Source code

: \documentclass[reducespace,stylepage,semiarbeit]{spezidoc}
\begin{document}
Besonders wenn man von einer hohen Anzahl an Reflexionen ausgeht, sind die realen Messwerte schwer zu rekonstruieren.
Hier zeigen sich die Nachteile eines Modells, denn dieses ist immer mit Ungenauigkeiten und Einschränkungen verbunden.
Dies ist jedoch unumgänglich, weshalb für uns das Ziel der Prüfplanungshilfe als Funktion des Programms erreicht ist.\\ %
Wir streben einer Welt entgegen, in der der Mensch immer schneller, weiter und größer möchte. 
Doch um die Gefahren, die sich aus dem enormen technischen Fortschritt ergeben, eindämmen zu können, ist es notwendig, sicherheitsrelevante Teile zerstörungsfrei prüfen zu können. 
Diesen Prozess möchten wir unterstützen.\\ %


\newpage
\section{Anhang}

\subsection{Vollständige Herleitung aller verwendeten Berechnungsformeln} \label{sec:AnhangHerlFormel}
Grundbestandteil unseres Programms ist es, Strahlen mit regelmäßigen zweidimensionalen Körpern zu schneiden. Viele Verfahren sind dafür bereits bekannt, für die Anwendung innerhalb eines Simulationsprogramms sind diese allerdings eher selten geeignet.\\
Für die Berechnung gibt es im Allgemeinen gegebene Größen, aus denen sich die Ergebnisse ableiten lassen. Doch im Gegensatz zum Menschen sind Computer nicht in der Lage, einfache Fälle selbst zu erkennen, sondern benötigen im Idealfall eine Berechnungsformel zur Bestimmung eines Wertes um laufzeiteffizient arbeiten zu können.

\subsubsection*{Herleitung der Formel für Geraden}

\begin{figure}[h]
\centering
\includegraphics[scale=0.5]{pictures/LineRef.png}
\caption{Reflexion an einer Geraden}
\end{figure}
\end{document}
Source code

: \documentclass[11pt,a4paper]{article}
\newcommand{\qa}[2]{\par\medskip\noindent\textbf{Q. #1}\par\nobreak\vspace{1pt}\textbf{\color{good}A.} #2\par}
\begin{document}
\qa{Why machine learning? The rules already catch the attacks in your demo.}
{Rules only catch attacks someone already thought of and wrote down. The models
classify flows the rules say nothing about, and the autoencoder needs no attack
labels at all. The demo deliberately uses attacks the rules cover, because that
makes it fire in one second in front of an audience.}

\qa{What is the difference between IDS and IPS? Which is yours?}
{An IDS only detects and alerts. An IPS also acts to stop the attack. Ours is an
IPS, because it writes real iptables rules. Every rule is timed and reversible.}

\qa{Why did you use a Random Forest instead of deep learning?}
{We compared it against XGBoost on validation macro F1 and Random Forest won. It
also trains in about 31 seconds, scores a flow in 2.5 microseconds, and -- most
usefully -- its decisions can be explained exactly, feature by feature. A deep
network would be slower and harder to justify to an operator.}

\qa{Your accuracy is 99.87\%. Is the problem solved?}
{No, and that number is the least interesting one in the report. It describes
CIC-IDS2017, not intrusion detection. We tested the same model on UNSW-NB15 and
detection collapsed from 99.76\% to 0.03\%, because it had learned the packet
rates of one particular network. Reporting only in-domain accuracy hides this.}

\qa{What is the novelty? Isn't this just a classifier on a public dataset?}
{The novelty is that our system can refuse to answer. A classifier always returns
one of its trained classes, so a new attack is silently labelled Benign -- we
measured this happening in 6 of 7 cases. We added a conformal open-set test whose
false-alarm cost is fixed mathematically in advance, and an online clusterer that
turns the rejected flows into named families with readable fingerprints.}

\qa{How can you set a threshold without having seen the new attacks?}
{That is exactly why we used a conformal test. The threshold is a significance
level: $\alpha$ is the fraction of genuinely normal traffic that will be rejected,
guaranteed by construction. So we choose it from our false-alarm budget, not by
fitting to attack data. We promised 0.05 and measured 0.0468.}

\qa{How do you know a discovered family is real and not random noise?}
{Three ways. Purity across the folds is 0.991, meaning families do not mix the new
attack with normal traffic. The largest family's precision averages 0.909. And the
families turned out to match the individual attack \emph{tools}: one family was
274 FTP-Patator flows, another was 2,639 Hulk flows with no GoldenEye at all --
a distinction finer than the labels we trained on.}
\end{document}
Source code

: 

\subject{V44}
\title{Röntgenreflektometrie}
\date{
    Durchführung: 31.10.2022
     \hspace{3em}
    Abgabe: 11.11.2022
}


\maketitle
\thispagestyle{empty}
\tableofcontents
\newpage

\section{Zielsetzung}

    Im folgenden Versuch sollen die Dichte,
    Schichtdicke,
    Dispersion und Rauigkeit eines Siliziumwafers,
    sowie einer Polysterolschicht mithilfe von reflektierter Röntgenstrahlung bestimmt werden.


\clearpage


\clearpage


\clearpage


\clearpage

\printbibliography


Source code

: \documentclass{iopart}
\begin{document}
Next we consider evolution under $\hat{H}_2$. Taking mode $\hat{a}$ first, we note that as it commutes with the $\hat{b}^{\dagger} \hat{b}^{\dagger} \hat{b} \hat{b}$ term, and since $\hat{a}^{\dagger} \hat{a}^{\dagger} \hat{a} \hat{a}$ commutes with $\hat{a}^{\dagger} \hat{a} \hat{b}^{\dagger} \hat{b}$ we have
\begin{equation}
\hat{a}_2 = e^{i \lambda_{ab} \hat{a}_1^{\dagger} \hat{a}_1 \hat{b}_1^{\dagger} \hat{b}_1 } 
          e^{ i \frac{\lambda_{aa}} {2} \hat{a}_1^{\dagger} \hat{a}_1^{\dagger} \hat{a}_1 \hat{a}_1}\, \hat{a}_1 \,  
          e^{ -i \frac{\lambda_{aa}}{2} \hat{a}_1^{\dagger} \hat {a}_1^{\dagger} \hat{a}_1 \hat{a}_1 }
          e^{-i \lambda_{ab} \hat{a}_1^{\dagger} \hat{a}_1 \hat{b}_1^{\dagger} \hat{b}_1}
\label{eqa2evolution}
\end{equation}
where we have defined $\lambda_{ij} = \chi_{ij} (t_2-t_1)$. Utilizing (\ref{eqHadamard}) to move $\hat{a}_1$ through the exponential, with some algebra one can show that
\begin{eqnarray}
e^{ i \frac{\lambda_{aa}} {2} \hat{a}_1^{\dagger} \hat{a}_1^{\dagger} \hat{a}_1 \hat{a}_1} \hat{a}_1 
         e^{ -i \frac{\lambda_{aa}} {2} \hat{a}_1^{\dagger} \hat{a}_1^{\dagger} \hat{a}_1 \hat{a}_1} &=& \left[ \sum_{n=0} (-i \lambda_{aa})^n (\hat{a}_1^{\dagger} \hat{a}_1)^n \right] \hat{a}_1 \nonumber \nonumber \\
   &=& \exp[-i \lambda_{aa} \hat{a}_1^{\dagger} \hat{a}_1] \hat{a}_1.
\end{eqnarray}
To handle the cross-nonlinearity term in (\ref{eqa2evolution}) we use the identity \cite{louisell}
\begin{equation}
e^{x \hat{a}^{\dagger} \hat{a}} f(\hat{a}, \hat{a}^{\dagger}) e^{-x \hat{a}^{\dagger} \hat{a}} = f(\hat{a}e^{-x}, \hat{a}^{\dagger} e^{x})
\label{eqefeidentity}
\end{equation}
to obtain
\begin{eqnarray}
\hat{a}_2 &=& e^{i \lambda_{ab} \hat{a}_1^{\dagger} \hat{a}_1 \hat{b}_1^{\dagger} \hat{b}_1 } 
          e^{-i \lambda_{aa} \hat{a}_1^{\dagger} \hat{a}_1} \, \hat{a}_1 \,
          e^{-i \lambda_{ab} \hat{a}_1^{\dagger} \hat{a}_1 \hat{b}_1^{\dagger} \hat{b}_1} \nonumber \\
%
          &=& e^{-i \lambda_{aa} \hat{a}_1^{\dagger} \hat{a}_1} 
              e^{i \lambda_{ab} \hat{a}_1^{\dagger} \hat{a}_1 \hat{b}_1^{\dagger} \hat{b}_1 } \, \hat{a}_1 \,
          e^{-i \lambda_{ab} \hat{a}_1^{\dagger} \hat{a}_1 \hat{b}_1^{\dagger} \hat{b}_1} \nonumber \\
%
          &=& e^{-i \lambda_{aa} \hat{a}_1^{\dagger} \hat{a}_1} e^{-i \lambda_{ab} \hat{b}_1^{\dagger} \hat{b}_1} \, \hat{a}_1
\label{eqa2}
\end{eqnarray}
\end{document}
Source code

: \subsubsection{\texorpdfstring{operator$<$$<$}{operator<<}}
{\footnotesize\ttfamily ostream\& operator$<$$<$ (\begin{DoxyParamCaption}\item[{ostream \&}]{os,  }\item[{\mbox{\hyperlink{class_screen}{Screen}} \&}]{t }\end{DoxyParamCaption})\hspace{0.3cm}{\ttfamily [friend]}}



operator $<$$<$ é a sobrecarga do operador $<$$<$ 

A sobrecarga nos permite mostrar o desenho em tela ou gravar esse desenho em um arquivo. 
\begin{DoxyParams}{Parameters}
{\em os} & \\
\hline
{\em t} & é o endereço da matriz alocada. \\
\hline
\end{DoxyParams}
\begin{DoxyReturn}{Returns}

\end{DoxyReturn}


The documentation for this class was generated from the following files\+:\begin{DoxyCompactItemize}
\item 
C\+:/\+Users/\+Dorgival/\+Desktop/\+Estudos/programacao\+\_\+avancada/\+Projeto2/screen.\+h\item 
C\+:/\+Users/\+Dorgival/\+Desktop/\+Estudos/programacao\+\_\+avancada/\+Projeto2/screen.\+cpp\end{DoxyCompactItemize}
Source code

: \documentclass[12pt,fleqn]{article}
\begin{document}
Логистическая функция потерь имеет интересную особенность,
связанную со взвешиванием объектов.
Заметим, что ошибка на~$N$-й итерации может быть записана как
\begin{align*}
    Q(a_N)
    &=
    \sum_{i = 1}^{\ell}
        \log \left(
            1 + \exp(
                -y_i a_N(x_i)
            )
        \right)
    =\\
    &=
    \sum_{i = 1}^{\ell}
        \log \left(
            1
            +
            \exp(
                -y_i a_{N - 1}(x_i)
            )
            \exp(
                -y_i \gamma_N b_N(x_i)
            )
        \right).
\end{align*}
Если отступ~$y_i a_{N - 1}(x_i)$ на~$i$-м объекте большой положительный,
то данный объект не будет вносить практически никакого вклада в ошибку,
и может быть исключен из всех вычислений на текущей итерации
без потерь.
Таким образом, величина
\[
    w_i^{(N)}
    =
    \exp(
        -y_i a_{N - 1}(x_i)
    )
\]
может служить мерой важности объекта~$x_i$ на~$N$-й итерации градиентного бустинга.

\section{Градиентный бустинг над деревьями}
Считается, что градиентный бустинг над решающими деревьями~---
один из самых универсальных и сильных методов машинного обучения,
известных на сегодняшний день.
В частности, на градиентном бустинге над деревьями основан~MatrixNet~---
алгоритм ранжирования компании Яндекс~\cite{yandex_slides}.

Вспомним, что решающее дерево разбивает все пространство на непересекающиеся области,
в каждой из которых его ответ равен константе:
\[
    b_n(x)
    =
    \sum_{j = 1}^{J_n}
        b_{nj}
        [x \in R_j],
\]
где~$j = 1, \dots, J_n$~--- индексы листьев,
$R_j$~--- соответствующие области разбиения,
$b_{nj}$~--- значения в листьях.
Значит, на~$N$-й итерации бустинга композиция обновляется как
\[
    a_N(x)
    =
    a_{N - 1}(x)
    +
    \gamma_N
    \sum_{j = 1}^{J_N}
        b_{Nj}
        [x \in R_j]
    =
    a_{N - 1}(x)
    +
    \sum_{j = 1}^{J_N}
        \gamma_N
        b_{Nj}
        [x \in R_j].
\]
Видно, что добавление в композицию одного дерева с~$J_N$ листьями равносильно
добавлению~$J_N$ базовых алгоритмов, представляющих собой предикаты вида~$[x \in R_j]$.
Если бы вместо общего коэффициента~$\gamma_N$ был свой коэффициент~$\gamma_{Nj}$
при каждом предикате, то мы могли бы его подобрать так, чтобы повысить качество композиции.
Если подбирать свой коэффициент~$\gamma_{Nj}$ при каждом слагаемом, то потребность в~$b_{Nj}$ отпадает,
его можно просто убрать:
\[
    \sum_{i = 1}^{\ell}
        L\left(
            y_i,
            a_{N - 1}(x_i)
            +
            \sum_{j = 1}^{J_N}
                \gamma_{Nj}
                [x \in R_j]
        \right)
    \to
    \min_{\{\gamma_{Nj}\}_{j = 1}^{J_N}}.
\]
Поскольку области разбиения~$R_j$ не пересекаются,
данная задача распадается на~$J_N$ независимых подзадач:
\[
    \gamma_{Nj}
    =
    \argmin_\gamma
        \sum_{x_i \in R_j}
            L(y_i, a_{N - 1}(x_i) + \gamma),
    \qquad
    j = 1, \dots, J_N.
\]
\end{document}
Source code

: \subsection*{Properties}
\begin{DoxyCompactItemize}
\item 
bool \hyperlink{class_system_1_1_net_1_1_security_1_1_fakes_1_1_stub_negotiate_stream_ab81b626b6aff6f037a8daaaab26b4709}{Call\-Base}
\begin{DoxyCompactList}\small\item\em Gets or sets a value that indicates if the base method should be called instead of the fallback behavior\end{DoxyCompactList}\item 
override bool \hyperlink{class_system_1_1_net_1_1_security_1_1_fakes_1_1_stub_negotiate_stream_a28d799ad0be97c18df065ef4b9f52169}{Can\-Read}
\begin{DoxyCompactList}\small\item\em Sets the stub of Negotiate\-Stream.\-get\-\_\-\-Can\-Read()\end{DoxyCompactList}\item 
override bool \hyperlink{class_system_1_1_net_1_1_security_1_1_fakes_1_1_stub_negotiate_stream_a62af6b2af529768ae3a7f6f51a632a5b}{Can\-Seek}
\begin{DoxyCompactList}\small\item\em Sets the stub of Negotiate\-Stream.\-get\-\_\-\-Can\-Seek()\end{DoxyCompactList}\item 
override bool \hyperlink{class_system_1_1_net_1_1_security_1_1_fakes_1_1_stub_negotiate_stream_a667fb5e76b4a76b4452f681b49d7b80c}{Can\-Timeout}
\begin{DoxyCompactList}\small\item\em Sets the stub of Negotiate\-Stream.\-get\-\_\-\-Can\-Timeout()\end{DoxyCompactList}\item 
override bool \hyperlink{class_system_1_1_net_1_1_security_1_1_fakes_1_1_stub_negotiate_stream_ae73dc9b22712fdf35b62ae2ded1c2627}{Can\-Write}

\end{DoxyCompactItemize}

→ Task:
Go over the listing above and return each line with "only".

→ Response box:
{Rules only catch attacks someone already thought of and wrote down. The models
{An IDS only detects and alerts. An IPS also acts to stop the attack. Ours is an
rates of one particular network. Reporting only in-domain accuracy hides this.}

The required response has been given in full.